==== RECORDS SUPPLIED ====
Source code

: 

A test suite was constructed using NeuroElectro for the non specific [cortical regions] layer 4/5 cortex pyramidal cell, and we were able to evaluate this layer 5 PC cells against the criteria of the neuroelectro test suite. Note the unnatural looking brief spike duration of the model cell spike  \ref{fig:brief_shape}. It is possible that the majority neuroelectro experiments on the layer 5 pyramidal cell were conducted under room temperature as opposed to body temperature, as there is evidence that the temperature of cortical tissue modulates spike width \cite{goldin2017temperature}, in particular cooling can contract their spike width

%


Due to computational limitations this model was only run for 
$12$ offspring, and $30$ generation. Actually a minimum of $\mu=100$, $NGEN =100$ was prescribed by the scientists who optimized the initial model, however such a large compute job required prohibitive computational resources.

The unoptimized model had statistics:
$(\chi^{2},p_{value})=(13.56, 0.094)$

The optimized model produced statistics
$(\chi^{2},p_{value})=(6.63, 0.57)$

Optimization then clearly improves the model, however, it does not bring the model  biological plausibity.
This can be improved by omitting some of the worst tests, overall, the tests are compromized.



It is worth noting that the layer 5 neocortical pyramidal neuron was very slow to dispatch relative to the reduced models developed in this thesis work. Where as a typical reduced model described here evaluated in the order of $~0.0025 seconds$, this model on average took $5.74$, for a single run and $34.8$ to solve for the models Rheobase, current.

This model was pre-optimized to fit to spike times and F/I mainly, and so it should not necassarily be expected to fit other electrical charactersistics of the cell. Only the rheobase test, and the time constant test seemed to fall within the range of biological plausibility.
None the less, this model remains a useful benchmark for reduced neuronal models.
====
Some lines in the data above may hold the word "that". Say how many, with no other words.

**SOLUTION TO THIS PROBLEM:**
2